• **PROBLEM DETAILS**:
Only one portion of the data is to be written out: from the line bearing "certification can be" through the line bearing "recovery of feasible". Write it exactly as it appears.

• **DATA FOR THIS EXERCISE**:
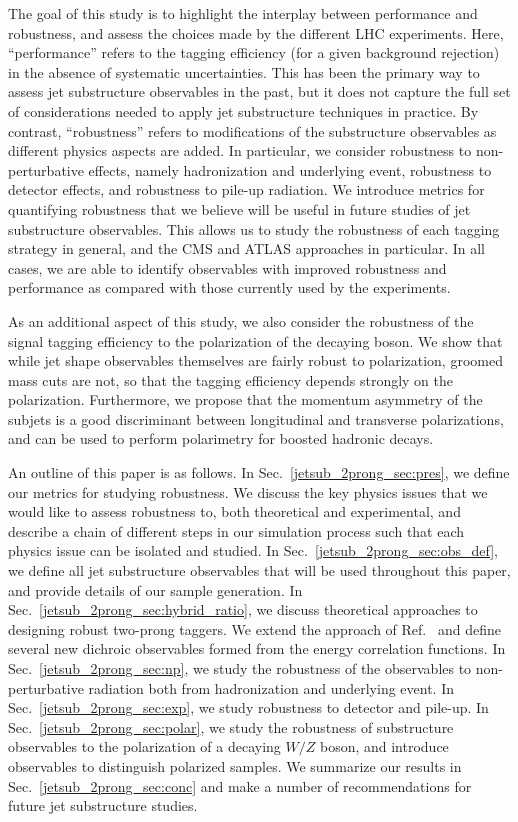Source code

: \documentclass[11pt,letterpaper]{article}
\begin{document}
The goal of this study is to highlight the interplay between performance and robustness, and assess the choices made by the different LHC experiments.
%
Here, ``performance'' refers to the tagging efficiency (for a given background rejection) in the absence of systematic uncertainties.
%
This has been the primary way to assess jet substructure observables in the past, but it does not capture the full set of considerations needed to apply jet substructure techniques in practice.
%
By contrast, ``robustness'' refers to modifications of the substructure observables as different physics aspects are added.
%
In particular, we consider robustness to non-perturbative effects, namely hadronization and underlying event, robustness to detector effects, and robustness to pile-up radiation.
%
We introduce metrics for quantifying robustness that we believe will be useful in future studies of jet substructure observables.
%
This allows us to study the robustness of each tagging strategy in general, and the CMS and ATLAS approaches in particular.
%
In all cases, we are able to identify observables with improved robustness and performance as compared with those currently used by the experiments.
%
%


As an additional aspect of this study, we also consider the robustness of the signal tagging efficiency to the polarization of the decaying boson. We show that while jet shape observables themselves are fairly robust to polarization, groomed mass cuts are not, so that the tagging efficiency depends strongly on the polarization. Furthermore, we propose that the momentum  asymmetry of the subjets is a good discriminant between longitudinal and transverse polarizations, and can be used to perform polarimetry for boosted hadronic decays. 







An outline of this paper is as follows.
%
In Sec.~\ref{jetsub_2prong_sec:pres}, we define our metrics for studying robustness.
%
We discuss the key physics issues that we would like to assess robustness to, both theoretical and experimental, and describe a chain of different steps in our simulation process such that each physics issue can be isolated and studied.
%
In Sec.~\ref{jetsub_2prong_sec:obs_def}, we define all jet substructure observables that will be used throughout this paper, and  provide details of our sample generation.
%
In Sec.~\ref{jetsub_2prong_sec:hybrid_ratio}, we discuss theoretical approaches to designing robust two-prong taggers.
%
We extend the approach of Ref.~\cite{Salam:2016yht} and define several new dichroic observables formed from the energy correlation functions.  
%
In Sec.~\ref{jetsub_2prong_sec:np}, we study the robustness of the observables to non-perturbative radiation both from hadronization and underlying event.
%
In Sec.~\ref{jetsub_2prong_sec:exp}, we study robustness to detector and pile-up.
%
In Sec.~\ref{jetsub_2prong_sec:polar}, we study the robustness of substructure observables to the polarization of a decaying $W/Z$ boson, and introduce observables to distinguish polarized samples.
%
We summarize our results in Sec.~\ref{jetsub_2prong_sec:conc} and make a number of recommendations for future jet substructure studies.
\end{document}
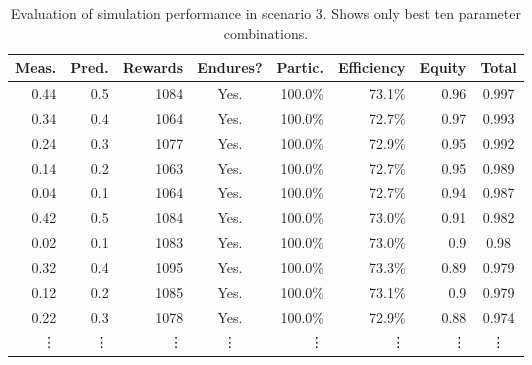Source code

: \begin{table}
\centering
\caption[Evaluation of simulation performance in scenario 3.]{Evaluation of simulation performance in scenario 3. Shows only best ten parameter combinations.}\label{tab:staticfixed1}
\begin{tabular}{rr|rcrrr|c}
Meas. & Pred. & Rewards & Endures? & Partic. & Efficiency & Equity & Total \\
\hline
0.44 & 0.5 & 1084 & Yes. & 100.0\% & 73.1\% & 0.96 & 0.997 \\
0.34 & 0.4 & 1064 & Yes. & 100.0\% & 72.7\% & 0.97 & 0.993 \\
0.24 & 0.3 & 1077 & Yes. & 100.0\% & 72.9\% & 0.95 & 0.992 \\
0.14 & 0.2 & 1063 & Yes. & 100.0\% & 72.7\% & 0.95 & 0.989 \\
0.04 & 0.1 & 1064 & Yes. & 100.0\% & 72.7\% & 0.94 & 0.987 \\
0.42 & 0.5 & 1084 & Yes. & 100.0\% & 73.0\% & 0.91 & 0.982 \\
0.02 & 0.1 & 1083 & Yes. & 100.0\% & 73.0\% & 0.9 & 0.98 \\
0.32 & 0.4 & 1095 & Yes. & 100.0\% & 73.3\% & 0.89 & 0.979 \\
0.12 & 0.2 & 1085 & Yes. & 100.0\% & 73.1\% & 0.9 & 0.979 \\
0.22 & 0.3 & 1078 & Yes. & 100.0\% & 72.9\% & 0.88 & 0.974 \\
\vdots & \vdots & \vdots & \vdots & \vdots & \vdots & \vdots & \vdots \\
\end{tabular}
\end{table}

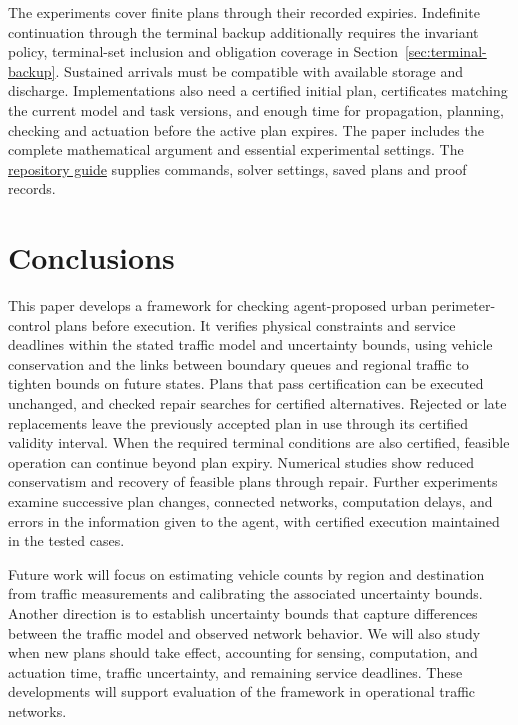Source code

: \documentclass[preprint,12pt]{elsarticle}
\newcommand{\reproductiondetails}[1]{\href{https://github.com/AlienEslami/agentic-perimeter-runtime-certification/blob/main/paper/supporting_materials/REPRODUCING_THE_REDUCED_PAPER.md}{#1}}
\begin{document}
The experiments cover finite plans through their recorded expiries.
Indefinite continuation through the terminal backup additionally requires
the invariant policy, terminal-set inclusion and obligation coverage in
Section~\ref{sec:terminal-backup}. Sustained arrivals must be compatible
with available storage and discharge. Implementations also need a certified
initial plan, certificates matching the current model and task versions,
and enough time for propagation, planning, checking and actuation before
the active plan expires. The paper includes the complete mathematical
argument and essential experimental settings. The
\reproductiondetails{repository guide} supplies commands, solver settings,
saved plans and proof records.

\section{Conclusions}
\label{sec:new-conclusion}

This paper develops a framework for checking agent-proposed urban
perimeter-control plans before execution. It verifies physical constraints
and service deadlines within the stated traffic model and uncertainty
bounds, using vehicle conservation and the links between boundary queues and
regional traffic to tighten bounds on future states. Plans that pass
certification can be executed unchanged, and checked repair searches for
certified alternatives. Rejected or late replacements leave the previously
accepted plan in use through its certified validity interval. When the
required terminal conditions are also certified, feasible operation can
continue beyond plan expiry. Numerical studies show reduced conservatism and
recovery of feasible plans through repair. Further experiments examine
successive plan changes, connected networks, computation delays, and errors
in the information given to the agent, with certified execution maintained
in the tested cases.

Future work will focus on estimating vehicle counts by region and
destination from traffic measurements and calibrating the associated
uncertainty bounds. Another direction is to establish uncertainty bounds
that capture differences between the traffic model and observed network
behavior. We will also study when new plans should take effect, accounting
for sensing, computation, and actuation time, traffic uncertainty, and
remaining service deadlines. These developments will support evaluation of
the framework in operational traffic networks.
\end{document}
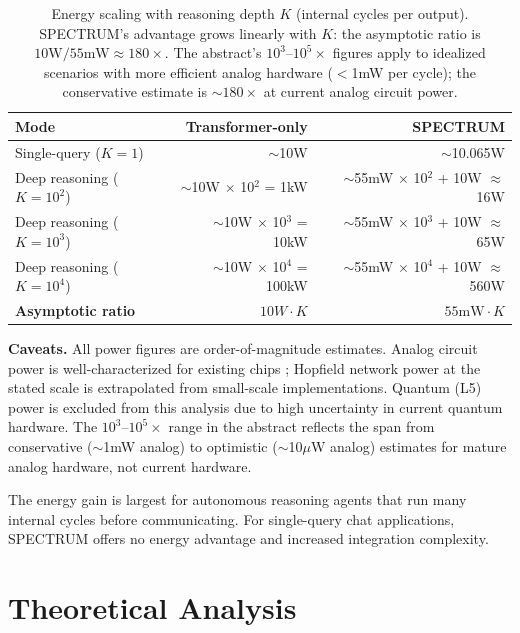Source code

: \documentclass[12pt]{article}
\begin{document}
\begin{table}[H]
\centering
\small
\begin{tabular}{lrr}
\toprule
\textbf{Mode} & \textbf{Transformer-only} & \textbf{SPECTRUM} \\
\midrule
Single-query ($K=1$)     & $\sim$10W & $\sim$10.065W \\
Deep reasoning ($K=10^2$)  & $\sim$10W $\times$ 10$^2$ = 1kW & $\sim$55mW $\times$ 10$^2$ + 10W $\approx$ 16W \\
Deep reasoning ($K=10^3$)  & $\sim$10W $\times$ 10$^3$ = 10kW & $\sim$55mW $\times$ 10$^3$ + 10W $\approx$ 65W \\
Deep reasoning ($K=10^4$)  & $\sim$10W $\times$ 10$^4$ = 100kW & $\sim$55mW $\times$ 10$^4$ + 10W $\approx$ 560W \\
\textbf{Asymptotic ratio}  & $10W \cdot K$ & $55\text{mW} \cdot K$ \\
\bottomrule
\end{tabular}
\caption{Energy scaling with reasoning depth $K$ (internal cycles per output). SPECTRUM's advantage grows linearly with $K$: the asymptotic ratio is $10\text{W} / 55\text{mW} \approx 180\times$. The abstract's $10^3$--$10^5\times$ figures apply to idealized scenarios with more efficient analog hardware ($<$1mW per cycle); the conservative estimate is $\sim$$180\times$ at current analog circuit power.}
\label{tab:energy}
\end{table}

\textbf{Caveats.} All power figures are order-of-magnitude estimates. Analog circuit power is well-characterized for existing chips \cite{sarpeshkar2010}; Hopfield network power at the stated scale is extrapolated from small-scale implementations. Quantum (L5) power is excluded from this analysis due to high uncertainty in current quantum hardware. The $10^3$--$10^5\times$ range in the abstract reflects the span from conservative ($\sim$1mW analog) to optimistic ($\sim$10$\mu$W analog) estimates for mature analog hardware, not current hardware.

The energy gain is largest for autonomous reasoning agents that run many internal cycles before communicating. For single-query chat applications, SPECTRUM offers no energy advantage and increased integration complexity.

\section{Theoretical Analysis}
\label{sec:theory}
\end{document}

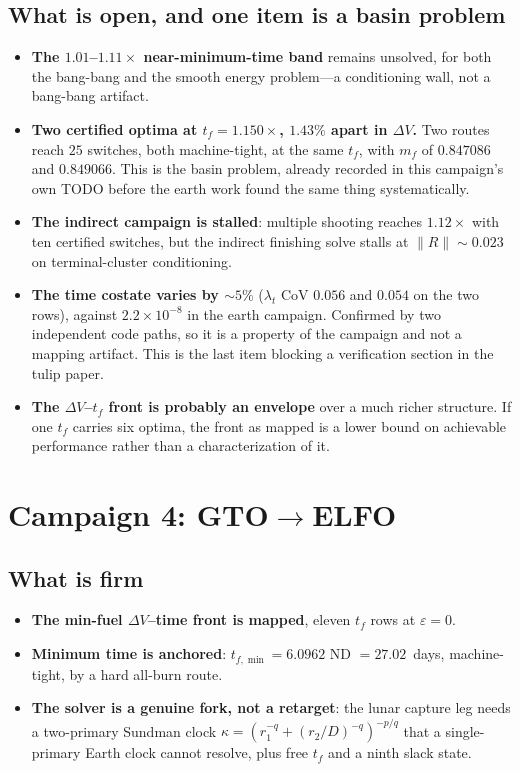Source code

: \documentclass[11pt]{article}
\newcommand{\mf}{m_f}
\newcommand{\dV}{\Delta V}
\begin{document}
\subsection{What is open, and one item is a basin problem}

\begin{itemize}
  \item \textbf{The $1.01$--$1.11\times$ near-minimum-time band} remains
  unsolved, for both the bang-bang and the smooth energy problem---a
  conditioning wall, not a bang-bang artifact.
  \item \textbf{Two certified optima at $t_f = 1.150\times$, $1.43\%$ apart in
  $\dV$.} Two routes reach $25$ switches, both machine-tight, at the same
  $t_f$, with $\mf$ of $0.847086$ and $0.849066$. This is the basin problem,
  already recorded in this campaign's own TODO before the earth work found the
  same thing systematically.
  \item \textbf{The indirect campaign is stalled}: multiple shooting reaches
  $1.12\times$ with ten certified switches, but the indirect finishing solve
  stalls at $\|R\|\sim0.023$ on terminal-cluster conditioning.
  \item \textbf{The time costate varies by $\sim\!5\%$} ($\lambda_t$ CoV
  $0.056$ and $0.054$ on the two rows), against $2.2\times10^{-8}$ in the earth
  campaign. Confirmed by two independent code paths, so it is a property of the
  campaign and not a mapping artifact. This is the last item blocking a
  verification section in the tulip paper.
  \item \textbf{The $\dV$--$t_f$ front is probably an envelope} over a much
  richer structure. If one $t_f$ carries six optima, the front as mapped is a
  lower bound on achievable performance rather than a characterization of it.
\end{itemize}

\section{Campaign 4: GTO$\to$ELFO}

\subsection{What is firm}

\begin{itemize}
  \item \textbf{The min-fuel $\dV$--time front is mapped}, eleven $t_f$ rows at
  $\varepsilon = 0$.
  \item \textbf{Minimum time is anchored}: $t_{f,\min} = 6.0962$ ND
  $= 27.02$~days, machine-tight, by a hard all-burn route.
  \item \textbf{The solver is a genuine fork, not a retarget}: the lunar
  capture leg needs a two-primary Sundman clock
  $\kappa = (r_1^{-q} + (r_2/D)^{-q})^{-p/q}$ that a single-primary
  Earth clock cannot resolve, plus free $t_f$ and a ninth slack state.
\end{itemize}
\end{document}
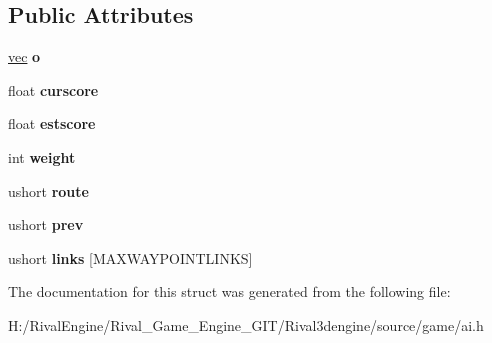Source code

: \subsection*{Public Attributes}
\begin{DoxyCompactItemize}
\item 
\mbox{\label{structai_1_1waypoint_a09e6a5c64f39815499071bd8944f1617}} 
\hyperlink{structvec}{vec} {\bfseries o}
\item 
\mbox{\label{structai_1_1waypoint_a8402df07656fb95128754616fc22cbac}} 
float {\bfseries curscore}
\item 
\mbox{\label{structai_1_1waypoint_a246e51cf608dd0fd8b9cbe5059e0b21d}} 
float {\bfseries estscore}
\item 
\mbox{\label{structai_1_1waypoint_a1b631112c8675e798b193398f7739f2b}} 
int {\bfseries weight}
\item 
\mbox{\label{structai_1_1waypoint_a96df64d25285ba178adcea0f554cc846}} 
ushort {\bfseries route}
\item 
\mbox{\label{structai_1_1waypoint_aaeec1e6f4946b32d69c48da1cd51d3b4}} 
ushort {\bfseries prev}
\item 
\mbox{\label{structai_1_1waypoint_ac6cf5ea64599231b8da7c2579ec79791}} 
ushort {\bfseries links} \mbox{[}M\+A\+X\+W\+A\+Y\+P\+O\+I\+N\+T\+L\+I\+N\+KS\mbox{]}
\end{DoxyCompactItemize}


The documentation for this struct was generated from the following file\+:\begin{DoxyCompactItemize}
\item 
H\+:/\+Rival\+Engine/\+Rival\+\_\+\+Game\+\_\+\+Engine\+\_\+\+G\+I\+T/\+Rival3dengine/source/game/ai.\+h\end{DoxyCompactItemize}
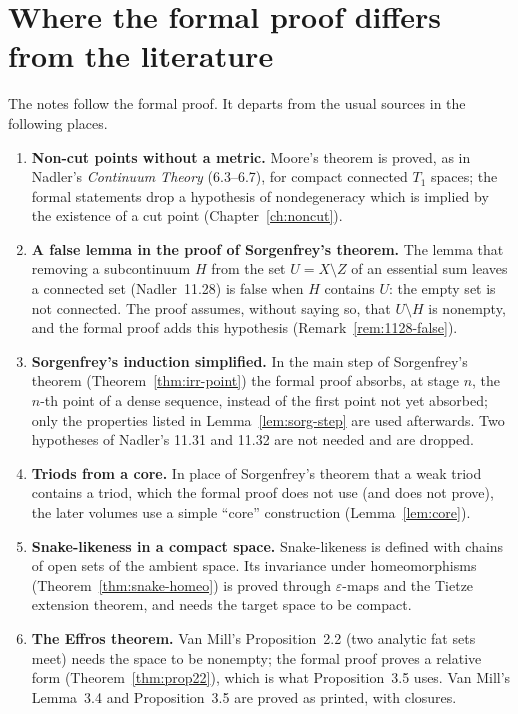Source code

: \section{Where the formal proof differs from the literature}\label{sec:intro-diff}

The notes follow the formal proof. It departs from the usual sources in the following places.

\begin{enumerate}
\item \textbf{Non-cut points without a metric.} Moore's theorem is proved, as in Nadler's
\emph{Continuum Theory} (6.3--6.7), for compact connected $T_1$ spaces; the formal statements drop a
hypothesis of nondegeneracy which is implied by the existence of a cut point
(Chapter~\ref{ch:noncut}).
\item \textbf{A false lemma in the proof of Sorgenfrey's theorem.} The lemma that removing a
subcontinuum $H$ from the set $U=X\setminus Z$ of an essential sum leaves a connected set
(Nadler~11.28) is false when $H$ contains $U$: the empty set is not connected. The proof assumes,
without saying so, that $U\setminus H$ is nonempty, and the formal proof adds this hypothesis
(Remark~\ref{rem:1128-false}).
\item \textbf{Sorgenfrey's induction simplified.} In the main step of Sorgenfrey's theorem
(Theorem~\ref{thm:irr-point}) the formal proof absorbs, at stage $n$, the $n$-th point of a dense
sequence, instead of the first point not yet absorbed; only the properties listed in
Lemma~\ref{lem:sorg-step} are used afterwards. Two hypotheses of Nadler's 11.31 and 11.32 are not
needed and are dropped.
\item \textbf{Triods from a core.} In place of Sorgenfrey's theorem that a weak triod contains a
triod, which the formal proof does not use (and does not prove), the later volumes use a simple
``core'' construction (Lemma~\ref{lem:core}).
\item \textbf{Snake-likeness in a compact space.} Snake-likeness is defined with chains of open
sets of the ambient space. Its invariance under homeomorphisms (Theorem~\ref{thm:snake-homeo}) is
proved through $\varepsilon$-maps and the Tietze extension theorem, and needs the target space to
be compact.
\item \textbf{The Effros theorem.} Van Mill's Proposition~2.2 (two analytic fat sets meet) needs
the space to be nonempty; the formal proof proves a relative form (Theorem~\ref{thm:prop22}),
which is what Proposition~3.5 uses. Van Mill's Lemma~3.4 and Proposition~3.5 are proved as
printed, with closures.
\end{enumerate}

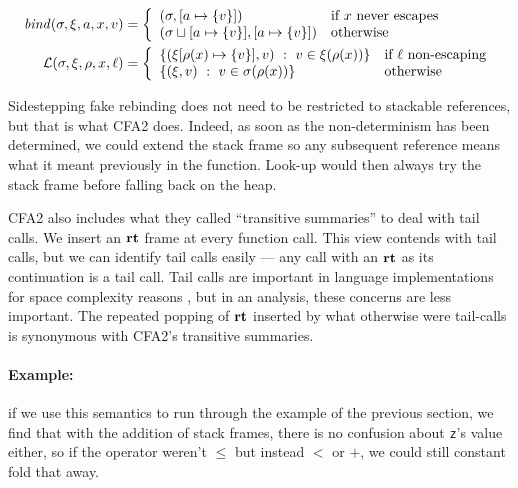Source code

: \documentclass{llncs}
\begin{document}
\begin{align*}
  \mathit{bind}(\sigma,\xi,a,x,v) &=
   \left\{\begin{array}{ll}
            (\sigma, [a \mapsto \{ v \}]) & \text{if } x \text{ never escapes} \\
            (\sigma\sqcup[a \mapsto \{ v \}], [a \mapsto \{ v \}]) & \text{otherwise } \\
          \end{array}\right. \\
  {\mathcal L}(\sigma,\xi,\rho,x,\ell) &=
    \left\{\begin{array}{ll}
          \{ (\xi[\rho(x) \mapsto \{ v \}], v)\ :\ v \in \xi(\rho(x))\}
                   & \text{if } \ell \text{ non-escaping} \\
          \{ (\xi,v)\ :\ v \in \sigma(\rho(x))\} & \text{otherwise}
           \end{array}\right.
\end{align*}

Sidestepping fake rebinding does not need to be restricted to
stackable references, but that is what CFA2 does. Indeed, as soon as
the non-determinism has been determined, we could extend the stack
frame so any subsequent reference means what it meant previously in
the function. Look-up would then always try the stack frame before
falling back on the heap.

CFA2 also includes what they called ``transitive summaries'' to deal
with tail calls. We insert an $\mathbf{rt}$ frame at every function call.
This view contends with tail calls, but we can identify tail calls
easily --- any call with an $\mathbf{rt}$ as its continuation is a tail
call. Tail calls are important in language implementations for space
complexity reasons \citep{ianjohnson:clinger:tail-calls:1998}, but in
an analysis, these concerns are less important. The repeated popping
of $\mathbf{rt}$ inserted by what otherwise were tail-calls is synonymous with
CFA2's transitive summaries.

\paragraph{Example:} if we use this semantics to run through the
example of the previous section, we find that with the addition of
stack frames, there is no confusion about \texttt{z}'s value either,
so if the operator weren't $\le$ but instead $<$ or $+$, we could
still constant fold that away.
\end{document}
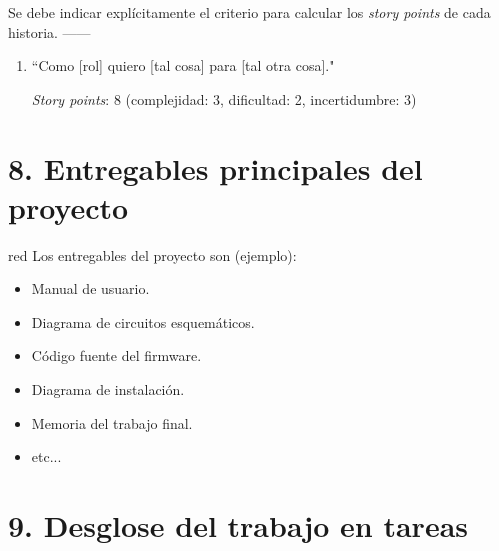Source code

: \documentclass[
11pt, %
codirector, %
]{charter}
\begin{document}
Se debe indicar explícitamente el criterio para calcular los \textit{story points} de cada historia.
------


\begin{enumerate}
\item ``Como [rol] quiero [tal cosa] para [tal otra cosa]."

\textit{Story points}: 8 (complejidad: 3, dificultad: 2, incertidumbre: 3)
\end{enumerate}


\section{8. Entregables principales del proyecto}
\label{sec:entregables}

\begin{consigna}{red}
Los entregables del proyecto son (ejemplo):

\begin{itemize}
	\item Manual de usuario.
	\item Diagrama de circuitos esquemáticos.
	\item Código fuente del firmware.
	\item Diagrama de instalación.
	\item Memoria del trabajo final.
	\item etc...
\end{itemize}
\end{consigna}

\section{9. Desglose del trabajo en tareas}
\label{sec:wbs}
\end{document}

• **OUTPUT FOR THIS TASK**:
certification can be executed unchanged, and checked repair searches for
certified alternatives. Rejected or late replacements leave the previously
accepted plan in use through its certified validity interval. When the
required terminal conditions are also certified, feasible operation can
continue beyond plan expiry. Numerical studies show reduced conservatism and
recovery of feasible plans through repair. Further experiments examine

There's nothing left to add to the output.